# Adding Comfort Closing



## A3_yuppie (Jun 5, 2006)

My A3 only has comfort opening, i.e., holding unlock button on remote to open windows, and optionally, to tilt open the sunroof.

http://www.deutscheautoparts.com/newsarticle.aspx?NID=40

Using the above thread, I was able to add comfort closing, i.e., holding lock button on remote to close windows and sunroof.

For those who (like me) have already have comfort opening, the values for some of the channels mentioned in that thread should already be set to active, so you don't need to change those channels.

After making the changes stated in the thread, I did not see any additional options in the MMI menu, but I did confirm that both comfort opening and comfort closing work.


----------



## soliton (Sep 14, 2014)

Thanks for confirming this. This is now among my list of codings (the other two being dipping mirror on reverse and turn signal adaptation from 3 to 5)


----------



## rabbitgtibbar (Apr 29, 2002)

This will make my wife happy.

Now, if I could just find someone who could disable/modify the VIM coding...well, someone not in the UK who charges for the service, anyway.


----------



## A3_yuppie (Jun 5, 2006)

rabbitgtibbar said:


> This will make my wife happy.
> 
> Now, if I could just find someone who could disable/modify the VIM coding...well, someone not in the UK who charges for the service, anyway.

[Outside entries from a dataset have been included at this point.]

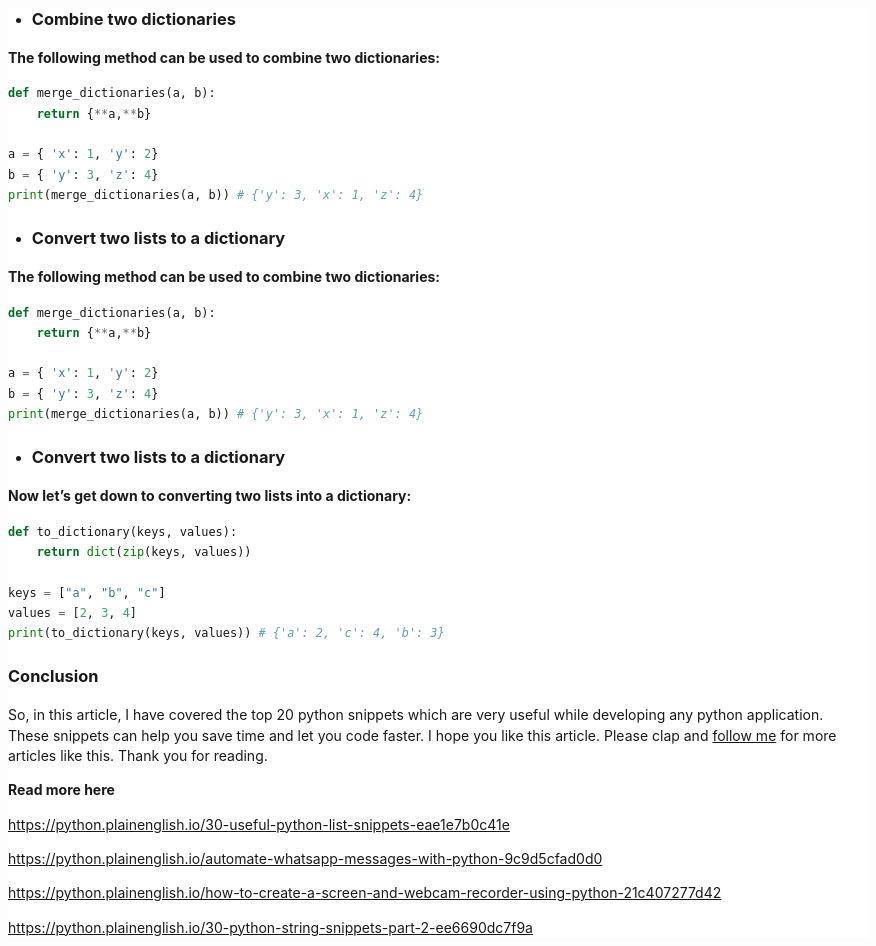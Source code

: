 - ### Combine two dictionaries
**The following method can be used to combine two dictionaries:**

```python
def merge_dictionaries(a, b):
    return {**a,**b}

a = { 'x': 1, 'y': 2}
b = { 'y': 3, 'z': 4}
print(merge_dictionaries(a, b)) # {'y': 3, 'x': 1, 'z': 4}
```

- ### Convert two lists to a dictionary
**The following method can be used to combine two dictionaries:**

```python
def merge_dictionaries(a, b):
    return {**a,**b}

a = { 'x': 1, 'y': 2}
b = { 'y': 3, 'z': 4}
print(merge_dictionaries(a, b)) # {'y': 3, 'x': 1, 'z': 4}
```

- ### Convert two lists to a dictionary
**Now let’s get down to converting two lists into a dictionary:**

```python
def to_dictionary(keys, values):
    return dict(zip(keys, values))
    
keys = ["a", "b", "c"]    
values = [2, 3, 4]
print(to_dictionary(keys, values)) # {'a': 2, 'c': 4, 'b': 3}
```

### Conclusion
So, in this article, I have covered the top 20 python snippets which are very useful while developing any python application. These snippets can help you save time and let you code faster.
I hope you like this article. Please clap and [follow me](https://harendraverma21.medium.com/) for more articles like this. Thank you for reading.

**Read more here**

https://python.plainenglish.io/30-useful-python-list-snippets-eae1e7b0c41e

https://python.plainenglish.io/automate-whatsapp-messages-with-python-9c9d5cfad0d0

https://python.plainenglish.io/how-to-create-a-screen-and-webcam-recorder-using-python-21c407277d42

https://python.plainenglish.io/30-python-string-snippets-part-2-ee6690dc7f9a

When I proudly told my friends that I was able to do this, they stared blankly at me and said that the car should have come from Audi with that option enabled by default.


----------



## araemo (Dec 9, 2012)

A3_yuppie said:


> When I proudly told my friends that I was able to do this, they stared blankly at me and said that the car should have come from Audi with that option enabled by default.


That's what makes it so frustrating. Audi is hardly alone in leaving off '0-cost' or 'almost-zero-cost' features for market segmentation reasons.


----------



## soliton (Sep 14, 2014)

araemo said:


> That's what makes it so frustrating. Audi is hardly alone in leaving off '0-cost' or 'almost-zero-cost' features for market segmentation reasons.


Well, let's take comfort in that we "stuck it to the man" by enabling it. This is what MBA types get paid to do I guess - "market segmentation".

Thanks to the forum-posters here - with comfort-closing, I got the passenger-mirror dipping on reverse, and turn-signal-5-blinks enabled. Found someone who could do it for 15 bucks, rather than pay Audi $750 for the convenience package.


----------



## gamegenie (Aug 24, 2014)

araemo said:


> That's what makes it so frustrating. Audi is hardly alone in leaving off '0-cost' or 'almost-zero-cost' features for market segmentation reasons.


Like they left out Park Assist from the Drivers Assistance Package. All it takes is that one dash button and the code that activate it. You already have all the necessary components if you have the Drivers Assistance package. 

Park Assist could be marketing feature to sell more A3s. 







sure it's gimmicky and would probably rarely get used, but I still want it over a blank dash button. :facepalm:


----------



## mike3141 (Feb 16, 1999)

Don't you need more bumper sensors than just front & rear? Like side scanning?


----------



## gamegenie (Aug 24, 2014)

mike3141 said:


> Don't you need more bumper sensors than just front & rear? Like side scanning?


Driver Assistance package has that hence the side assist.


----------



## mike3141 (Feb 16, 1999)

Isn't Side Assist done with cameras in the side-view mirrors? I know that the Parking controller needs more sensors:

http://www.kufatec.com/shop/en/APS-Audi-Parking-System-Rear-Retrofit-Audi-A3-8V


----------



## gamegenie (Aug 24, 2014)

mike3141 said:


> Isn't Side Assist done with cameras in the side-view mirrors? I know that the Parking controller needs more sensors:
> 
> http://www.kufatec.com/shop/en/APS-Audi-Parking-System-Rear-Retrofit-Audi-A3-8V


AFAIK there are no camera's on the side mirrors, there are indicators, with Audi Side Assist (part of the Driver's Assistance package) there are leds on the side mirrors that give a visual warning signal in the door mirror if there is a vehicle in the blind spot or approaching quickly from behind.


----------



## Yogibearal (Apr 17, 2014)

Anyone know what the actual coding for this was? The DAP link no longer works.

Thanks!


----------



## Yogibearal (Apr 17, 2014)

Yogibearal said:


> Anyone know what the actual coding for this was? The DAP link no longer works.
> 
> Thanks!


Figured it out for 2017 A3 

09 Central Electric
Adaptation:
ENG141681-ENG116651-ZV Komfort-Funk Komfort schliessen - set to active.

Most of these adaptations are in German so hard to read.


----------